> **Records to use**
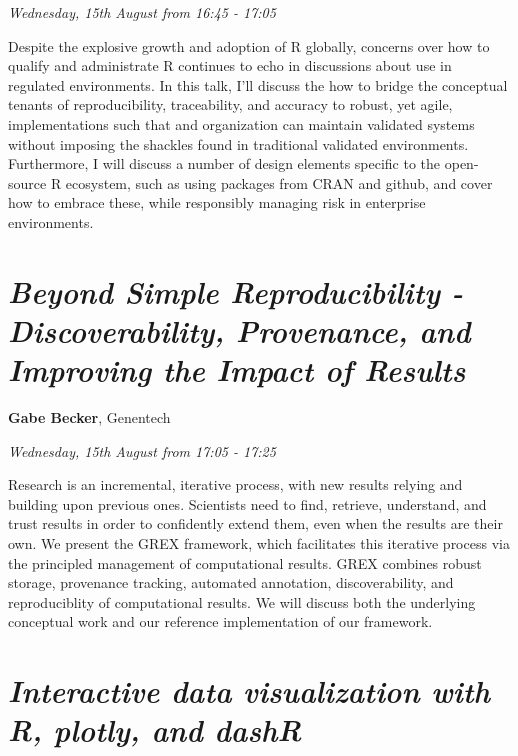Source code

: \documentclass[]{book}
\theoremstyle{definition}
\theoremstyle{definition}
\theoremstyle{definition}
\theoremstyle{remark}
\begin{document}
\emph{Wednesday, 15th August from 16:45 - 17:05}

Despite the explosive growth and adoption of R globally, concerns over
how to qualify and administrate R continues to echo in discussions about
use in regulated environments. In this talk, I'll discuss the how to
bridge the conceptual tenants of reproducibility, traceability, and
accuracy to robust, yet agile, implementations such that and
organization can maintain validated systems without imposing the
shackles found in traditional validated environments. Furthermore, I
will discuss a number of design elements specific to the open-source R
ecosystem, such as using packages from CRAN and github, and cover how to
embrace these, while responsibly managing risk in enterprise
environments.

\hypertarget{beyond-simple-reproducibility---discoverability-provenance-and-improving-the-impact-of-results-1}{%
\section{\texorpdfstring{\emph{Beyond Simple Reproducibility -
Discoverability, Provenance, and Improving the Impact of
Results}}{Beyond Simple Reproducibility - Discoverability, Provenance, and Improving the Impact of Results}}\label{beyond-simple-reproducibility---discoverability-provenance-and-improving-the-impact-of-results-1}}

\textbf{Gabe Becker}, Genentech

\emph{Wednesday, 15th August from 17:05 - 17:25}

Research is an incremental, iterative process, with new results relying
and building upon previous ones. Scientists need to find, retrieve,
understand, and trust results in order to confidently extend them, even
when the results are their own. We present the GREX framework, which
facilitates this iterative process via the principled management of
computational results. GREX combines robust storage, provenance
tracking, automated annotation, discoverability, and reproduciblity of
computational results. We will discuss both the underlying conceptual
work and our reference implementation of our framework.

\hypertarget{interactive-data-visualization-with-r-plotly-and-dashr-1}{%
\section{\texorpdfstring{\emph{Interactive data visualization with R,
plotly, and
dashR}}{Interactive data visualization with R, plotly, and dashR}}\label{interactive-data-visualization-with-r-plotly-and-dashr-1}}
\end{document}
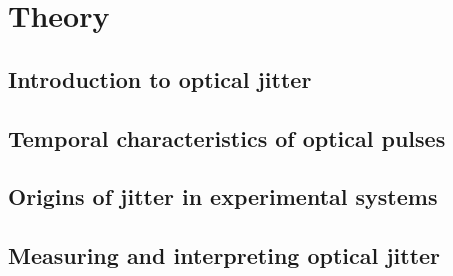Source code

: \chapter{Theory}

\section{Introduction to optical jitter}
\section{Temporal characteristics of optical pulses}
\section{Origins of jitter in experimental systems}
\section{Measuring and interpreting optical jitter}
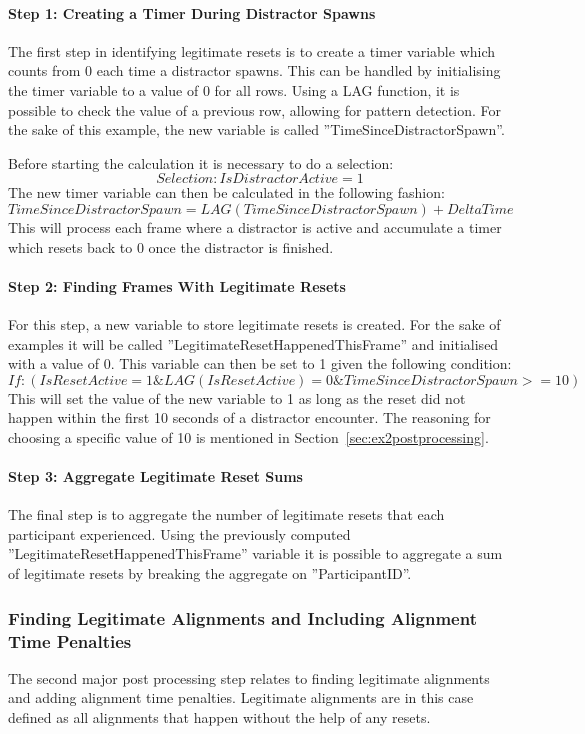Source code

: \paragraph{Step 1: Creating a Timer During Distractor Spawns}
The first step in identifying legitimate resets is to create a timer variable which counts from 0 each time a distractor spawns. This can be handled by initialising the timer variable to a value of 0 for all rows. Using a LAG function, it is possible to check the value of a previous row, allowing for pattern detection. For the sake of this example, the new variable is called ''TimeSinceDistractorSpawn''. 

Before starting the calculation it is necessary to do a selection:
$$
Selection: IsDistractorActive = 1
$$
The new timer variable can then be calculated in the following fashion:
$$
TimeSinceDistractorSpawn = LAG(TimeSinceDistractorSpawn) + DeltaTime
$$
This will process each frame where a distractor is active and accumulate a timer which resets back to 0 once the distractor is finished. 

\paragraph{Step 2: Finding Frames With Legitimate Resets}
For this step, a new variable to store legitimate resets is created. For the sake of examples it will be called ''LegitimateResetHappenedThisFrame'' and initialised with a value of 0. This variable can then be set to 1 given the following condition:
$$
If: (IsResetActive = 1 \& LAG(IsResetActive) = 0 \& TimeSinceDistractorSpawn >= 10)
$$
This will set the value of the new variable to 1 as long as the reset did not happen within the first 10 seconds of a distractor encounter. The reasoning for choosing a specific value of 10 is mentioned in Section~\ref{sec:ex2postprocessing}.

\paragraph{Step 3: Aggregate Legitimate Reset Sums}
The final step is to aggregate the number of legitimate resets that each participant experienced. Using the previously computed ''LegitimateResetHappenedThisFrame'' variable it is possible to aggregate a sum of legitimate resets by breaking the aggregate on ''ParticipantID''. 

\subsubsection{Finding Legitimate Alignments and Including Alignment Time Penalties}
The second major post processing step relates to finding legitimate alignments and adding alignment time penalties. Legitimate alignments are in this case defined as all alignments that happen without the help of any resets.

> **Your task**
Pictures aren't part of the copy; return each record above exactly.

> **Task output**
Source code

: \documentclass[]{book}
\theoremstyle{definition}
\theoremstyle{definition}
\theoremstyle{definition}
\theoremstyle{remark}
\begin{document}
\emph{Wednesday, 15th August from 16:45 - 17:05}

Despite the explosive growth and adoption of R globally, concerns over
how to qualify and administrate R continues to echo in discussions about
use in regulated environments. In this talk, I'll discuss the how to
bridge the conceptual tenants of reproducibility, traceability, and
accuracy to robust, yet agile, implementations such that and
organization can maintain validated systems without imposing the
shackles found in traditional validated environments. Furthermore, I
will discuss a number of design elements specific to the open-source R
ecosystem, such as using packages from CRAN and github, and cover how to
embrace these, while responsibly managing risk in enterprise
environments.

\hypertarget{beyond-simple-reproducibility---discoverability-provenance-and-improving-the-impact-of-results-1}{%
\section{\texorpdfstring{\emph{Beyond Simple Reproducibility -
Discoverability, Provenance, and Improving the Impact of
Results}}{Beyond Simple Reproducibility - Discoverability, Provenance, and Improving the Impact of Results}}\label{beyond-simple-reproducibility---discoverability-provenance-and-improving-the-impact-of-results-1}}

\textbf{Gabe Becker}, Genentech

\emph{Wednesday, 15th August from 17:05 - 17:25}

Research is an incremental, iterative process, with new results relying
and building upon previous ones. Scientists need to find, retrieve,
understand, and trust results in order to confidently extend them, even
when the results are their own. We present the GREX framework, which
facilitates this iterative process via the principled management of
computational results. GREX combines robust storage, provenance
tracking, automated annotation, discoverability, and reproduciblity of
computational results. We will discuss both the underlying conceptual
work and our reference implementation of our framework.

\hypertarget{interactive-data-visualization-with-r-plotly-and-dashr-1}{%
\section{\texorpdfstring{\emph{Interactive data visualization with R,
plotly, and
dashR}}{Interactive data visualization with R, plotly, and dashR}}\label{interactive-data-visualization-with-r-plotly-and-dashr-1}}
\end{document}
Source code

: \chapter{Theory}

\section{Introduction to optical jitter}
\section{Temporal characteristics of optical pulses}
\section{Origins of jitter in experimental systems}
\section{Measuring and interpreting optical jitter}
Source code

: \paragraph{Step 1: Creating a Timer During Distractor Spawns}
The first step in identifying legitimate resets is to create a timer variable which counts from 0 each time a distractor spawns. This can be handled by initialising the timer variable to a value of 0 for all rows. Using a LAG function, it is possible to check the value of a previous row, allowing for pattern detection. For the sake of this example, the new variable is called ''TimeSinceDistractorSpawn''. 

Before starting the calculation it is necessary to do a selection:
$$
Selection: IsDistractorActive = 1
$$
The new timer variable can then be calculated in the following fashion:
$$
TimeSinceDistractorSpawn = LAG(TimeSinceDistractorSpawn) + DeltaTime
$$
This will process each frame where a distractor is active and accumulate a timer which resets back to 0 once the distractor is finished. 

\paragraph{Step 2: Finding Frames With Legitimate Resets}
For this step, a new variable to store legitimate resets is created. For the sake of examples it will be called ''LegitimateResetHappenedThisFrame'' and initialised with a value of 0. This variable can then be set to 1 given the following condition:
$$
If: (IsResetActive = 1 \& LAG(IsResetActive) = 0 \& TimeSinceDistractorSpawn >= 10)
$$
This will set the value of the new variable to 1 as long as the reset did not happen within the first 10 seconds of a distractor encounter. The reasoning for choosing a specific value of 10 is mentioned in Section~\ref{sec:ex2postprocessing}.

\paragraph{Step 3: Aggregate Legitimate Reset Sums}
The final step is to aggregate the number of legitimate resets that each participant experienced. Using the previously computed ''LegitimateResetHappenedThisFrame'' variable it is possible to aggregate a sum of legitimate resets by breaking the aggregate on ''ParticipantID''. 

\subsubsection{Finding Legitimate Alignments and Including Alignment Time Penalties}
The second major post processing step relates to finding legitimate alignments and adding alignment time penalties. Legitimate alignments are in this case defined as all alignments that happen without the help of any resets.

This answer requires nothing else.